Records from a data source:
-- -- --

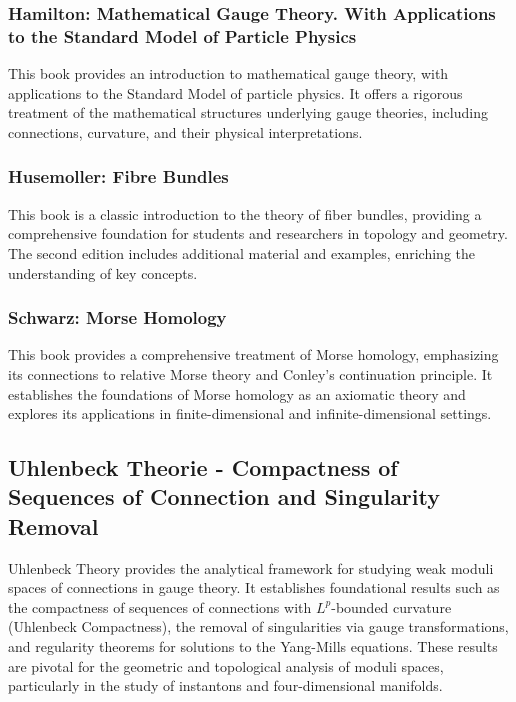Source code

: \documentclass[10pt, letterpaper]{article}
\theoremstyle{custom}
\theoremstyle{definition}
\begin{document}
\subsubsection{Hamilton: Mathematical Gauge Theory. With Applications to the Standard
Model of Particle Physics \cite{hamilton2017gauge}}
This book provides an introduction to mathematical gauge theory, with applications to the Standard Model of particle physics. It offers a rigorous treatment of the mathematical structures underlying gauge theories, including connections, curvature, and their physical interpretations.


\subsubsection{Husemoller: Fibre Bundles \cite{husemoller1975fibre}}
This book is a classic introduction to the theory of fiber bundles, providing a comprehensive foundation for students and researchers in topology and geometry. The second edition includes additional material and examples, enriching the understanding of key concepts.


\subsubsection{Schwarz: Morse Homology \cite{schwarz1993morse}}
This book provides a comprehensive treatment of Morse homology, emphasizing its connections to relative Morse theory and Conley's continuation principle. It establishes the foundations of Morse homology as an axiomatic theory and explores its applications in finite-dimensional and infinite-dimensional settings.

\subsection{Uhlenbeck Theorie - Compactness of Sequences of Connection and Singularity Removal} Uhlenbeck Theory provides the analytical framework for studying weak moduli spaces of connections in gauge theory. It establishes foundational results such as the compactness of sequences of connections with $L^p$-bounded curvature (Uhlenbeck Compactness), the removal of singularities via gauge transformations, and regularity theorems for solutions to the Yang-Mills equations. These results are pivotal for the geometric and topological analysis of moduli spaces, particularly in the study of instantons and four-dimensional manifolds.
\end{document}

-- -- --

## What to produce:
Could you write out the records again exactly, without any of their pictures?

## Solution for this task:
Source code

: \documentclass[10pt, letterpaper]{article}
\theoremstyle{custom}
\theoremstyle{definition}
\begin{document}
\subsubsection{Hamilton: Mathematical Gauge Theory. With Applications to the Standard
Model of Particle Physics \cite{hamilton2017gauge}}
This book provides an introduction to mathematical gauge theory, with applications to the Standard Model of particle physics. It offers a rigorous treatment of the mathematical structures underlying gauge theories, including connections, curvature, and their physical interpretations.


\subsubsection{Husemoller: Fibre Bundles \cite{husemoller1975fibre}}
This book is a classic introduction to the theory of fiber bundles, providing a comprehensive foundation for students and researchers in topology and geometry. The second edition includes additional material and examples, enriching the understanding of key concepts.


\subsubsection{Schwarz: Morse Homology \cite{schwarz1993morse}}
This book provides a comprehensive treatment of Morse homology, emphasizing its connections to relative Morse theory and Conley's continuation principle. It establishes the foundations of Morse homology as an axiomatic theory and explores its applications in finite-dimensional and infinite-dimensional settings.

\subsection{Uhlenbeck Theorie - Compactness of Sequences of Connection and Singularity Removal} Uhlenbeck Theory provides the analytical framework for studying weak moduli spaces of connections in gauge theory. It establishes foundational results such as the compactness of sequences of connections with $L^p$-bounded curvature (Uhlenbeck Compactness), the removal of singularities via gauge transformations, and regularity theorems for solutions to the Yang-Mills equations. These results are pivotal for the geometric and topological analysis of moduli spaces, particularly in the study of instantons and four-dimensional manifolds.
\end{document}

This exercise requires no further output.